Berlinale Wettbewerb: Das Ende der Jagd
Gangsterdrama, Liebesfilm, Slapstick: In dem japanischen Wettbewerbsbeitrag „Mr. Long“ wird ein Auftragskiller zum Nudelkoch - ein elegant gefilmter Genremix.
Profikiller müssen einsam sein. Mitgefühl für andere Menschen, gar Liebe, würde sie bei der Arbeit bloß behindern. Was mit Killern passiert, die ihre Kaltblütigkeit verlieren, haben Filme wie „Der eiskalte Engel“ oder „The American“ gezeigt: Sie werden von Jägern zu Gejagten.

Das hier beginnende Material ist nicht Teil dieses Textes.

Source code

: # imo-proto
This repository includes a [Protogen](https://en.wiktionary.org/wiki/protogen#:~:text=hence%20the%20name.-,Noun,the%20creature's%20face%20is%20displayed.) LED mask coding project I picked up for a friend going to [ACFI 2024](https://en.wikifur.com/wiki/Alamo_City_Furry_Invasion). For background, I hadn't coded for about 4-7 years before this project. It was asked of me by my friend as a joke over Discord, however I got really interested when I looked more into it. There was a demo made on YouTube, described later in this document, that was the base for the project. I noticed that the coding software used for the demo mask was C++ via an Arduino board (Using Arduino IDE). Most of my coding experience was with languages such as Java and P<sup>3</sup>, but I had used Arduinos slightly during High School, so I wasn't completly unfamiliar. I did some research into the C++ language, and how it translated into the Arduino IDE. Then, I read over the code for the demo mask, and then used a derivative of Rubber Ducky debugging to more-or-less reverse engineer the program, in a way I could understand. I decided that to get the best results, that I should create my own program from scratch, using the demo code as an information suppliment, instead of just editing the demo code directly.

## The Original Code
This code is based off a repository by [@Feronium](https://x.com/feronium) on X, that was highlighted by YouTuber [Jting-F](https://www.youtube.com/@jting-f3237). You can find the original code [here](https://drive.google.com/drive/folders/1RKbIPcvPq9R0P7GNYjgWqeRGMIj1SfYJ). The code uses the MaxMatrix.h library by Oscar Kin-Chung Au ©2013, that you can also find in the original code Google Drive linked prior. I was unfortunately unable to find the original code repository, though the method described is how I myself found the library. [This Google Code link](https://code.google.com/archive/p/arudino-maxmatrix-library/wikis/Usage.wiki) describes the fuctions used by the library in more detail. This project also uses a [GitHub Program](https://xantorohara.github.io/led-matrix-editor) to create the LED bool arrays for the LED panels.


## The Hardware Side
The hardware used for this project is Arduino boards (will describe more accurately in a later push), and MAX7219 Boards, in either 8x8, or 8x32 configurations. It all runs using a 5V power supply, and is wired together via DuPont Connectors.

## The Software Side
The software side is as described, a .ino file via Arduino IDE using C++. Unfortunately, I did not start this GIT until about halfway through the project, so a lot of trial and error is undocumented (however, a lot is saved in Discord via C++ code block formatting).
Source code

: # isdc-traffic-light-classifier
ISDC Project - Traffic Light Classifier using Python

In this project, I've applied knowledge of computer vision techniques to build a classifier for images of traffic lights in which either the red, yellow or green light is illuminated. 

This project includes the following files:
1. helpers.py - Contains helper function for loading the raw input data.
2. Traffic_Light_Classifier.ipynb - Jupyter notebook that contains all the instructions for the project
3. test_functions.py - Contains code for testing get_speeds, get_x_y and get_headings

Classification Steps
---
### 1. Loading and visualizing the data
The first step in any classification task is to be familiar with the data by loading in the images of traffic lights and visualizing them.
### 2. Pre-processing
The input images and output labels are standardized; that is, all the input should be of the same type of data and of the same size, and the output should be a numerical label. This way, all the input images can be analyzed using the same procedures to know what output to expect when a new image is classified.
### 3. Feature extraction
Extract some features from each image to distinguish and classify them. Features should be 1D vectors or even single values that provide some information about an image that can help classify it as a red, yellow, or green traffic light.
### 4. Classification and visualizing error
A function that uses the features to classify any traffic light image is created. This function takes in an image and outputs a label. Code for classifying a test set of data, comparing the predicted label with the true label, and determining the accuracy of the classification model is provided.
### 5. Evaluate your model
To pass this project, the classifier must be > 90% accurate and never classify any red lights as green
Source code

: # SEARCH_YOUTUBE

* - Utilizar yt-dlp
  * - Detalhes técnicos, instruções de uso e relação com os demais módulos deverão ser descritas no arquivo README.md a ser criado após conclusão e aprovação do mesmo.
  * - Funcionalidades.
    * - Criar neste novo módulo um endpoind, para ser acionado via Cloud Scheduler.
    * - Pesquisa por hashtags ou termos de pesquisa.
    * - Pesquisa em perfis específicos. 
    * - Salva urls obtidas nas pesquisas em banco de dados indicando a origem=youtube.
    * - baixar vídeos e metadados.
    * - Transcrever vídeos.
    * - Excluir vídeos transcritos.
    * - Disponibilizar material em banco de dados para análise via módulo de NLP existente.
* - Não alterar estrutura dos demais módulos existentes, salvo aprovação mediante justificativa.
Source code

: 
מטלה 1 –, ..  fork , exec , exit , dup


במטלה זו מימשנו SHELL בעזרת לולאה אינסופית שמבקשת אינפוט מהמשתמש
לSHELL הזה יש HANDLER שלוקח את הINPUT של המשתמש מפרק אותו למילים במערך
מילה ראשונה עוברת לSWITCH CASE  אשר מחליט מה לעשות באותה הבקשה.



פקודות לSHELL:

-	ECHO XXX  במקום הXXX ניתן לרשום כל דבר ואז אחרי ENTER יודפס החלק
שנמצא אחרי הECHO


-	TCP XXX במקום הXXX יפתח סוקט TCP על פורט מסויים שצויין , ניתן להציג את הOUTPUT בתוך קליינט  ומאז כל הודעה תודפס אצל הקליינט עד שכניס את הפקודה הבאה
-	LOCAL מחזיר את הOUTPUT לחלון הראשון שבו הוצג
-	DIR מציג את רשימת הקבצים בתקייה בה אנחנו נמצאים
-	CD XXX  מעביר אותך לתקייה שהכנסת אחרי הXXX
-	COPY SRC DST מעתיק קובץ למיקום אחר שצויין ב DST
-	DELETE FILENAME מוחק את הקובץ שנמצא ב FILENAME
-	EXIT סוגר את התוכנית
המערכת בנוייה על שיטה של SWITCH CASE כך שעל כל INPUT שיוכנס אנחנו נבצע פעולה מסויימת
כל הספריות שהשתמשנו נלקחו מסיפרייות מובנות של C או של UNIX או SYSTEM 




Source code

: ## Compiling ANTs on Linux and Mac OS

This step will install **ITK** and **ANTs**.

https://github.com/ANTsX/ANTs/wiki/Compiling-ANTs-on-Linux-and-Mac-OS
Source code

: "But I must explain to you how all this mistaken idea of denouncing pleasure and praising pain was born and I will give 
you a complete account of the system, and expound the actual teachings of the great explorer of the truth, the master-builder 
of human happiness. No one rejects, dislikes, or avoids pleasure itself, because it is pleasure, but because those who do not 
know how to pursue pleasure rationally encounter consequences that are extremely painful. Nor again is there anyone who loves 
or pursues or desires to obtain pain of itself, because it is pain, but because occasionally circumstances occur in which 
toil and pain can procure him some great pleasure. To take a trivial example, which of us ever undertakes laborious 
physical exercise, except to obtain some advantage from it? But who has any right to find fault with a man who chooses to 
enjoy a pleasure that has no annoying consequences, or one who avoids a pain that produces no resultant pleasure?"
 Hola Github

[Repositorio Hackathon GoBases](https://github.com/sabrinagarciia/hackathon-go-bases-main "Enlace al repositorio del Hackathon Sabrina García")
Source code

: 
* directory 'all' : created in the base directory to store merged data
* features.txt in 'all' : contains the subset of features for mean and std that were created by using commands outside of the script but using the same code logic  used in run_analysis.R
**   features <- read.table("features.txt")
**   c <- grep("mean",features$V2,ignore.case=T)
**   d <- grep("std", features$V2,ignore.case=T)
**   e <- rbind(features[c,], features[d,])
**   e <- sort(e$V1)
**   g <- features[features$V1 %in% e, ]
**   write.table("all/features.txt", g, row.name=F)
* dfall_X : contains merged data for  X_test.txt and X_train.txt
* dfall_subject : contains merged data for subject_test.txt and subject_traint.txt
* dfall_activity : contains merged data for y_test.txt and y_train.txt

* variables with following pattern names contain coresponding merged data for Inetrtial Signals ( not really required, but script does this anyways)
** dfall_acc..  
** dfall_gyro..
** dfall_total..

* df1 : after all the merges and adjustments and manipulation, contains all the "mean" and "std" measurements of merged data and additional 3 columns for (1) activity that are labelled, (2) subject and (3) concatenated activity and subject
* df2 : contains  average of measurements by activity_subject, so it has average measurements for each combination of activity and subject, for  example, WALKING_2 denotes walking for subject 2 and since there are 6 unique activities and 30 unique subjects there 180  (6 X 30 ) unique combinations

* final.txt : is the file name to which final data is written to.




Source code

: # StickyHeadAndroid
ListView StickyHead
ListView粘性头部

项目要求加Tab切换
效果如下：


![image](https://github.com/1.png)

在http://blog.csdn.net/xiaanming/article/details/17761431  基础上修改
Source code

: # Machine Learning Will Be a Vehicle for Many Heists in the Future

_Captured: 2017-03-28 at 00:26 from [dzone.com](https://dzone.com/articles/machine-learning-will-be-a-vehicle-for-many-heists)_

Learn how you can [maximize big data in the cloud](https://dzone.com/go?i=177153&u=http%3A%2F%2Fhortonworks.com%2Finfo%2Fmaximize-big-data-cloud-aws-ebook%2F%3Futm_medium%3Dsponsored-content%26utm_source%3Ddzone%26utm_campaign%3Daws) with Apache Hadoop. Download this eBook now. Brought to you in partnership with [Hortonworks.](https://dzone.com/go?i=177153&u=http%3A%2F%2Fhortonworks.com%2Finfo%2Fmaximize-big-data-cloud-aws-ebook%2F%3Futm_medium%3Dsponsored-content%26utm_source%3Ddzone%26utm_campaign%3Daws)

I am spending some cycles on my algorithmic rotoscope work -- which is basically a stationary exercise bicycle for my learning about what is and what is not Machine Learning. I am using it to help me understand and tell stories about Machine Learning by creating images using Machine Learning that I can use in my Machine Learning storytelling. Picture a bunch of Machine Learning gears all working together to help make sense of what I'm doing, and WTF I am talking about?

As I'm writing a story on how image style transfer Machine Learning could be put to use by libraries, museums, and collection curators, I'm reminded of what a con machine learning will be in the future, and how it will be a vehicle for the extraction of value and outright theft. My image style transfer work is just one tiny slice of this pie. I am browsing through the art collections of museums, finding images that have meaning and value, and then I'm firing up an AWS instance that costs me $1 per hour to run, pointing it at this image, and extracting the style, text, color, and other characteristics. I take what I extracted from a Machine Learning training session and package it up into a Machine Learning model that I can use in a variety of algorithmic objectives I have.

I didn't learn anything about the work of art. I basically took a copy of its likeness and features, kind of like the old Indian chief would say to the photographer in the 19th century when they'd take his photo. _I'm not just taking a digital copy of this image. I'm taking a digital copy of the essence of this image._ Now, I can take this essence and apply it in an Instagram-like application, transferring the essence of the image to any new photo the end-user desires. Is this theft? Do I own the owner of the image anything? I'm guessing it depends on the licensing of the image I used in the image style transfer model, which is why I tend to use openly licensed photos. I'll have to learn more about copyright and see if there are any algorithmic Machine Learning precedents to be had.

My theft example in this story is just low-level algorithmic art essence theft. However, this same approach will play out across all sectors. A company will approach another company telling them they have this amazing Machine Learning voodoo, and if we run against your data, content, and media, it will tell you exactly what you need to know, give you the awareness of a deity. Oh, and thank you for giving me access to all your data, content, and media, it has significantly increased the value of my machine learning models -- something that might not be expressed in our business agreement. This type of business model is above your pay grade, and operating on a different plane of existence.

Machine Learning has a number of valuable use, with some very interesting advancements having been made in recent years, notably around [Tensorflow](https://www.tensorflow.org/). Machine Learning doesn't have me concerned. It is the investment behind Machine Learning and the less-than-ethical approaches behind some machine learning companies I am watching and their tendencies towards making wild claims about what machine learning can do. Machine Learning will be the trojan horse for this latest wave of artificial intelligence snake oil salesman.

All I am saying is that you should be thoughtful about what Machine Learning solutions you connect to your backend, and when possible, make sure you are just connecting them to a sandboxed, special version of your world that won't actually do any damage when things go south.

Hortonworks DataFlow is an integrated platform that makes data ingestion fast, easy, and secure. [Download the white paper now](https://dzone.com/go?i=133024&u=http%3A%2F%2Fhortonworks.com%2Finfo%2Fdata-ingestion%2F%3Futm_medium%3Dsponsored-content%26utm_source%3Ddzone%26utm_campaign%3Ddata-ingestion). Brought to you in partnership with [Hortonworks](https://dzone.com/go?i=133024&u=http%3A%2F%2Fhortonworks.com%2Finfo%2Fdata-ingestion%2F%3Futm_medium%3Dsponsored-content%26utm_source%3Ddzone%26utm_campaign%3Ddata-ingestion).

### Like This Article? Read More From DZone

Am Anfang von „Mr. Long“, dem Wettbewerbsbeitrag des japanischen Regisseurs Sabu, gleitet die Kamera durch das nächtliche Taipeh, vorbei an Hochhauslichtern und verwischtem Autoscheinwerferleuchten. Eleganter ist lange keine Stadt mehr gefilmt worden. Der Auftragsmörder Long wird mit einem fulminanten Deus-ex-machina-Auftritt eingeführt. Als ein paar Yakuza im Vorratskeller eines Restaurants zusammensitzen und sich mit ihren Taten brüsten, färbt sich das weiße Hemd eines von ihnen plötzlich blutrot. Dann bohrt sich eine Klinge durch den Stoff, es handelt sich um das Messer von Long, der mit wenigen tänzerischen Schritten und präzisen Schnitten auch die anderen Gegner erledigt. Eine atemberaubende Martial-Arts-Sequenz, gedreht abwechselnd in Zeitlupe und Normalgeschwindigkeit.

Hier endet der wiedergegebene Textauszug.